Após uma série de reuniões em Damasco, o líder curdo das Forças Democráticas Sírias (FDS), Mazloum Abdi, anunciou nesta terça-feira (25) a dissolução da milícia, que lutou contra o Estado Islâmico (EI).
A decisão do comandante foi comunicada em conformidade com um acordo firmado com o presidente da Síria, Ahmed Al-Sharaa, que está determinado a reunificar o país.
"Desde a criação das FDS, seus combatentes assumiram uma grande responsabilidade durante um dos períodos mais difíceis. Eles libertaram muitas cidades e vilas sírias. Hoje, as circunstâncias mudaram, e o país entrou em uma nova fase caracterizada pela paz e pela participação", disse Abdi.
O grupo foi formado em 2015 por iniciativa dos Estados Unidos, que ficaram impressionados com os combatentes curdos que haviam derrotado o EI em Kobane. As FDS lideraram a luta contra os jihadistas, que sofreram uma derrota territorial na Síria quatro anos mais tarde.

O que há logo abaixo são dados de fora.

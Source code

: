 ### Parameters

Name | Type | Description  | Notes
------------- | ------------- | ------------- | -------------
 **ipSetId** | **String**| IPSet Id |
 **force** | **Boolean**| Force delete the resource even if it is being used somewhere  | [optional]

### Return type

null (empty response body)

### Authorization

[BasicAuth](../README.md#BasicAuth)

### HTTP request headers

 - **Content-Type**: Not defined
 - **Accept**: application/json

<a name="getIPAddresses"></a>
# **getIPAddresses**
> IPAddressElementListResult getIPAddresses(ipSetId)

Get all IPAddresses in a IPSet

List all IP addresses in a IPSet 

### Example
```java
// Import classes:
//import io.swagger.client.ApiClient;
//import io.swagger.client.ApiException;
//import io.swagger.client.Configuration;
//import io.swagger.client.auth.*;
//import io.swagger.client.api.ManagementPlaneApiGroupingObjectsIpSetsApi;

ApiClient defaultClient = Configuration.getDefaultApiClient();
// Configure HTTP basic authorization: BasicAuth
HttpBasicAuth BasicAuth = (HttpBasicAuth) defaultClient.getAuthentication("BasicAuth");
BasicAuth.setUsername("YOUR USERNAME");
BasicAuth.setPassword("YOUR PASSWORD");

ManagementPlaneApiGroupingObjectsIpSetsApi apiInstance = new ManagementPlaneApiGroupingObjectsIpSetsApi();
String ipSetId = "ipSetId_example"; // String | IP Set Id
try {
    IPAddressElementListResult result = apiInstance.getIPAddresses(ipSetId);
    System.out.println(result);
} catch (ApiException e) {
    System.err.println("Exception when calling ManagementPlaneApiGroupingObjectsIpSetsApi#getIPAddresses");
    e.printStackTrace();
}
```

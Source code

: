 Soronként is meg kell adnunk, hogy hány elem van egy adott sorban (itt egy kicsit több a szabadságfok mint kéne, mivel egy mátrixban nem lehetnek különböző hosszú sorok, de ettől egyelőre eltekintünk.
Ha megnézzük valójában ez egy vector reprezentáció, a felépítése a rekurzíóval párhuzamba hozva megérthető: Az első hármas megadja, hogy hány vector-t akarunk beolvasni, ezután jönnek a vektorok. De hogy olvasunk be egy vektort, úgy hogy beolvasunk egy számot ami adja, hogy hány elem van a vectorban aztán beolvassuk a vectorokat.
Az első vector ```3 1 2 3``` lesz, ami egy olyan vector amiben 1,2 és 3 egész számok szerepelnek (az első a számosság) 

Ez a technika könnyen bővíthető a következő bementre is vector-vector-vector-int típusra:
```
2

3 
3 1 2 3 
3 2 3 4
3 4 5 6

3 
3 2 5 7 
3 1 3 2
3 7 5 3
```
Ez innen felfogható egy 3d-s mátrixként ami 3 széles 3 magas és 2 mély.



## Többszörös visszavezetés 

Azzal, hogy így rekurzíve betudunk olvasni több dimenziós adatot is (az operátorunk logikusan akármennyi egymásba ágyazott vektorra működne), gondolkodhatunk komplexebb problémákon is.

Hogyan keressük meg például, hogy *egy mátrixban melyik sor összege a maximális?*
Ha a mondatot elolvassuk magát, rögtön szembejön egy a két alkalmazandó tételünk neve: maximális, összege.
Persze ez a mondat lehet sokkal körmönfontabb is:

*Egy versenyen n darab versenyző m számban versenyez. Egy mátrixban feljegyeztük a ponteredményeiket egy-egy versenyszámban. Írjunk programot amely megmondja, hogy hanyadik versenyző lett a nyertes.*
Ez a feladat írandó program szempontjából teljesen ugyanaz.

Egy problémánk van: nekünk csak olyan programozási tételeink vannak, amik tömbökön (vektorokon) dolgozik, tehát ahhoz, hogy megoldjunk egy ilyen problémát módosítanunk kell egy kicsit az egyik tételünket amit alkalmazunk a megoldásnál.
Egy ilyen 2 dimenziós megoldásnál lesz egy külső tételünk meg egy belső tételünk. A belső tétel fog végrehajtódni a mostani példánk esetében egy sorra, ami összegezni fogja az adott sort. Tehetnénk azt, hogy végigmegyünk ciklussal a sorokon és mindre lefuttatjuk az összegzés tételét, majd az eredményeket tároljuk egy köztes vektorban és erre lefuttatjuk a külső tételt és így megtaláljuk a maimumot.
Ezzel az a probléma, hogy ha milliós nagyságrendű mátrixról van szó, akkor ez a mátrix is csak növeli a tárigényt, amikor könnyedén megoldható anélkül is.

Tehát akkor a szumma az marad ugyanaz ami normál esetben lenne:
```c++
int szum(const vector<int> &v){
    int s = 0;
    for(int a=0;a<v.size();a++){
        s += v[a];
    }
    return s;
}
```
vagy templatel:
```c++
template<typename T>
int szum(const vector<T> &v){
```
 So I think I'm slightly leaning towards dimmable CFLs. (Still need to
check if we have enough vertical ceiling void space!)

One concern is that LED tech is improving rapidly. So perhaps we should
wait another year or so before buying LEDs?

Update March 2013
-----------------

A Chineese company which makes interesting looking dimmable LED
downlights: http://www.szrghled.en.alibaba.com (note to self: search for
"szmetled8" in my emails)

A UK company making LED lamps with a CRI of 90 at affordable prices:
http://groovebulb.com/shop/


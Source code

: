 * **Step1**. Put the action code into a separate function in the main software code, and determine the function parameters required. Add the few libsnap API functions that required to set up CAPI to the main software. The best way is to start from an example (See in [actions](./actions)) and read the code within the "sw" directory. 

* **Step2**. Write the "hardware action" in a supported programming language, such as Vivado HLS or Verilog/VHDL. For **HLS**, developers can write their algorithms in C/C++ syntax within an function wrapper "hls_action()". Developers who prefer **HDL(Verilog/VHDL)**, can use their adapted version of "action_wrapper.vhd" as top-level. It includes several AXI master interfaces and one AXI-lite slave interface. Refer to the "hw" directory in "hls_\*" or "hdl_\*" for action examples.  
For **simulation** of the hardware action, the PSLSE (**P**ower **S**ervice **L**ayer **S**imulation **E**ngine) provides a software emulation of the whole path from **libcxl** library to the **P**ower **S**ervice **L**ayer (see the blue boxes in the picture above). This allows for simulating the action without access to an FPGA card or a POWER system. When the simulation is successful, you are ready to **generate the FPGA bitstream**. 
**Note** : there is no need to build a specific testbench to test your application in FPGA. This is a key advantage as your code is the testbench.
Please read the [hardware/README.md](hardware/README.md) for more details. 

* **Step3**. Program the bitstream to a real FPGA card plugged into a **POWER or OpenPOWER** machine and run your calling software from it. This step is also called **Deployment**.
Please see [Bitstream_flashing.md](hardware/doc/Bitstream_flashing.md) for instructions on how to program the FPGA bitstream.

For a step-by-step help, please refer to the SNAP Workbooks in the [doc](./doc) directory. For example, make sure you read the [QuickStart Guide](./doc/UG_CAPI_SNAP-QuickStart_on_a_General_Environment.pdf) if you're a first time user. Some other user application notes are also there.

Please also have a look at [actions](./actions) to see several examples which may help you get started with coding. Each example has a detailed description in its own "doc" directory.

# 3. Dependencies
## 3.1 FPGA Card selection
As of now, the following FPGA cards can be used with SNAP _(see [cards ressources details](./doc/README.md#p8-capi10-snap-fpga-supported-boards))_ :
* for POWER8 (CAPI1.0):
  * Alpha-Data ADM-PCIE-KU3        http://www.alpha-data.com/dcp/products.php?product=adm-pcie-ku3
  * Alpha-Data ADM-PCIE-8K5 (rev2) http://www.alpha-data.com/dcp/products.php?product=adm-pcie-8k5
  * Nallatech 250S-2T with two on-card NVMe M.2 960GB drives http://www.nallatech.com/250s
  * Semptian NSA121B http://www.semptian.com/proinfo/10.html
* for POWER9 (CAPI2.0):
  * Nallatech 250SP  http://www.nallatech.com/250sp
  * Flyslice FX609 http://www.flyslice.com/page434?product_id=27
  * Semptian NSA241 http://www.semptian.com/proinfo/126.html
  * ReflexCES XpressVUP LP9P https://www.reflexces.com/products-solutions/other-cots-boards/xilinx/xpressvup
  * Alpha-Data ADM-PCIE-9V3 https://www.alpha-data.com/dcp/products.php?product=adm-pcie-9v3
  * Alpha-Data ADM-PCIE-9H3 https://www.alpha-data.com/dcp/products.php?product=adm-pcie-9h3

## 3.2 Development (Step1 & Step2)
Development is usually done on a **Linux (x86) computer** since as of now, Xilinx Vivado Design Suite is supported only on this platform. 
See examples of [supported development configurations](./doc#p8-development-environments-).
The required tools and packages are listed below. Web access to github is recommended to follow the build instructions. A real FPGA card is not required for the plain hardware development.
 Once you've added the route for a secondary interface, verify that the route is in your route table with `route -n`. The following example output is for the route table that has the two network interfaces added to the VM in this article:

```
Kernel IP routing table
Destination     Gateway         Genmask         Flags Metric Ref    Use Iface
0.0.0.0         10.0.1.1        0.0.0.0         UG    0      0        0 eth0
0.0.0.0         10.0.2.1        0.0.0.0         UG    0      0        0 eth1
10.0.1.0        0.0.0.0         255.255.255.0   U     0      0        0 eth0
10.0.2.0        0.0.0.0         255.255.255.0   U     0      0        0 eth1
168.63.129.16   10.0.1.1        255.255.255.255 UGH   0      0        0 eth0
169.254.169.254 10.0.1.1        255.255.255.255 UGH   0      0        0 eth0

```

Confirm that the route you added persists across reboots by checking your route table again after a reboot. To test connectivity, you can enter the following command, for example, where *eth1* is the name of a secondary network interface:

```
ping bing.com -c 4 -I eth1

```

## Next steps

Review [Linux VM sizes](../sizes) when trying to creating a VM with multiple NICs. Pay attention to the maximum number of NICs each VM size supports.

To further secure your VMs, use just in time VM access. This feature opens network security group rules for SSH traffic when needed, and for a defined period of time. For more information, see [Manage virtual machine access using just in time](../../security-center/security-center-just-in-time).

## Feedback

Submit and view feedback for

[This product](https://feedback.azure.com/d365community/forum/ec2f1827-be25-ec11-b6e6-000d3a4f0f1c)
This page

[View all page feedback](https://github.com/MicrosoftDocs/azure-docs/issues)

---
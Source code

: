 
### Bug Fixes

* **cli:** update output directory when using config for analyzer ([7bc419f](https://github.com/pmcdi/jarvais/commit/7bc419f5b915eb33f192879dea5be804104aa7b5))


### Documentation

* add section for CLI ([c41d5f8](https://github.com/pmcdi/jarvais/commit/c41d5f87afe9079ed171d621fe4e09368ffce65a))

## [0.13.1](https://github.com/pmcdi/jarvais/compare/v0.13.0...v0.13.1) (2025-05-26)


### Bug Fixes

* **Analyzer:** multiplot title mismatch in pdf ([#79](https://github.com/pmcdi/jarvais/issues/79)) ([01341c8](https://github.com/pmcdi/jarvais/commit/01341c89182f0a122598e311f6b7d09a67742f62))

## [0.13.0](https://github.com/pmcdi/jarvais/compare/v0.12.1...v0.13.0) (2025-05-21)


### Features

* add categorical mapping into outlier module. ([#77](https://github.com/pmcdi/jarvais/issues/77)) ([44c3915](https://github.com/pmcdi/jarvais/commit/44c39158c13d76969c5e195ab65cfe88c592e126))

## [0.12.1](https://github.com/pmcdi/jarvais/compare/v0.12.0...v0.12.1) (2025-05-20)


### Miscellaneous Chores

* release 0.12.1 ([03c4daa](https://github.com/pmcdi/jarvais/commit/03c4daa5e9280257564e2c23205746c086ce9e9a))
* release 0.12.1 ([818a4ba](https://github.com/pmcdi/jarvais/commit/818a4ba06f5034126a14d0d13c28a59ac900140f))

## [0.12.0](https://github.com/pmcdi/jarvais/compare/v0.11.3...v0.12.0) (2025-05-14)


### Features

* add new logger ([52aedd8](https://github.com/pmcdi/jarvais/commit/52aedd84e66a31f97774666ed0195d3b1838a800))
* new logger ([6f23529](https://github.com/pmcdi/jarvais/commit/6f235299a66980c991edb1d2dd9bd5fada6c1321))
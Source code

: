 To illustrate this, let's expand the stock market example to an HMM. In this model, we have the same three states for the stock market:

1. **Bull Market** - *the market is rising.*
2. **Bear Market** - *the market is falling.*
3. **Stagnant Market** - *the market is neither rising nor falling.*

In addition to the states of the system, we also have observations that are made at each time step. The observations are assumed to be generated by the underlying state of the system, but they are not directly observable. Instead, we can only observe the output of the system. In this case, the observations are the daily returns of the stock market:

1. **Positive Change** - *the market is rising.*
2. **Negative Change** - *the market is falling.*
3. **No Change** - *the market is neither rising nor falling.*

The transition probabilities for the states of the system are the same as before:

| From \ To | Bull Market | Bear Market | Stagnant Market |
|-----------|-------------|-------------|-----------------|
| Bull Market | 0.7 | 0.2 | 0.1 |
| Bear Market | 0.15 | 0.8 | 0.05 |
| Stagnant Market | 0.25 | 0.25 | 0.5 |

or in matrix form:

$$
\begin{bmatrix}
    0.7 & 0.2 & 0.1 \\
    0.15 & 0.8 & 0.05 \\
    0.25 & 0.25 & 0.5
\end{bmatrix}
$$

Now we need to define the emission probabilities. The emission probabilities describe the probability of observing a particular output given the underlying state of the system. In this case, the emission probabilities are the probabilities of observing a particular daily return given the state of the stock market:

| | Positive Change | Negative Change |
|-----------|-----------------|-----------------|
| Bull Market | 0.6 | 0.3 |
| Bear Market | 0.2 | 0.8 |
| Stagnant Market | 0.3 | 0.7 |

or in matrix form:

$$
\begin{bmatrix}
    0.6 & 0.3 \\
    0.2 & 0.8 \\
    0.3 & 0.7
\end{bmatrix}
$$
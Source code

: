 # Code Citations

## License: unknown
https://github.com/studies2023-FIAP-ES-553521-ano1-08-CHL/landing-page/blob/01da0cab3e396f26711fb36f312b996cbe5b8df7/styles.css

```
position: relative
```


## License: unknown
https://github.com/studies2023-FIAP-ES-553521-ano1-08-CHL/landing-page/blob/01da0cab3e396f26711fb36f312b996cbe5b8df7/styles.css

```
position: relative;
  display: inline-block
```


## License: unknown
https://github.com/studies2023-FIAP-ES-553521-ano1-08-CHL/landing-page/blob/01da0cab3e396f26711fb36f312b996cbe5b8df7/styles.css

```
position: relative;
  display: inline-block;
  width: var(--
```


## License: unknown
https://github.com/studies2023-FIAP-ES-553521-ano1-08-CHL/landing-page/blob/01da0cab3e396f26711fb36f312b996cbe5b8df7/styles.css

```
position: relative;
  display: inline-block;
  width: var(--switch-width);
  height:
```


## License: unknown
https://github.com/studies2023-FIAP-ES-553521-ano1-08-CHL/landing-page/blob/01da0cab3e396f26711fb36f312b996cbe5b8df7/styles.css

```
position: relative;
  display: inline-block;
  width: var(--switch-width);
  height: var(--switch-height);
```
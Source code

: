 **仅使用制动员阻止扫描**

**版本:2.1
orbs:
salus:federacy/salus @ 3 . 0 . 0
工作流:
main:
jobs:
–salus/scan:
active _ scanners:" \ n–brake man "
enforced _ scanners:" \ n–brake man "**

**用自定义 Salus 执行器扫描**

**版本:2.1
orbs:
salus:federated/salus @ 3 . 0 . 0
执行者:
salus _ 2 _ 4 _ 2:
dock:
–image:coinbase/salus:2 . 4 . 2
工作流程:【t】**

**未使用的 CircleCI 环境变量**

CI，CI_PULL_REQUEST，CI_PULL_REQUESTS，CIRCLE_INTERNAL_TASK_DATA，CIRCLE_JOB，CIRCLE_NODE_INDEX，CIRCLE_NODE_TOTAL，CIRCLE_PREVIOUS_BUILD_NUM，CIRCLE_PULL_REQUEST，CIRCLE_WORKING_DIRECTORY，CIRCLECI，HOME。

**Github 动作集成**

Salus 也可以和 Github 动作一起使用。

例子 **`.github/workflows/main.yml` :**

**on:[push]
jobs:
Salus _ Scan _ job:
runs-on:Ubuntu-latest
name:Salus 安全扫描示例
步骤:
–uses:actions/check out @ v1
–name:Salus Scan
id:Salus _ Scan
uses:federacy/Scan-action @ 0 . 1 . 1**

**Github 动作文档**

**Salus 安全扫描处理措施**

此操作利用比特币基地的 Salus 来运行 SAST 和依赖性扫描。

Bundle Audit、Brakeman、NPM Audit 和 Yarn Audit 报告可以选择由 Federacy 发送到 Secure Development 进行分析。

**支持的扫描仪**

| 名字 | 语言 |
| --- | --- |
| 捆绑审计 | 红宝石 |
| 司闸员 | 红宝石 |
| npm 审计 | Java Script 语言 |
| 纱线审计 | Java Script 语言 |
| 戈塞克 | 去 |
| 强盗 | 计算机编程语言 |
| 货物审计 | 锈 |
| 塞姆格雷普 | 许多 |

Em seu auge, a milícia contava com cerca de 100 mil combatentes e controlava vastas áreas do norte e nordeste, regiões ricas em petróleo. No entanto, após confrontos que resultaram na perda de territórios significativos para as tropas governamentais da Síria, os dois lados fecharam um acordo.
Al-Sharaa assinou um decreto que consagra os direitos nacionais dos curdos e reconhece o curdo como língua nacional, um passo inédito desde a independência da Síria, em 1946.
A integração representou uma grande vitória para Al-Sharaa, que tem buscado consolidar o controle sobre toda a Síria desde a queda de Bashar Al-Assad. No entanto, o pacto desferiu um golpe fatal no sonho de autonomia há muito acalentado pelos curdos.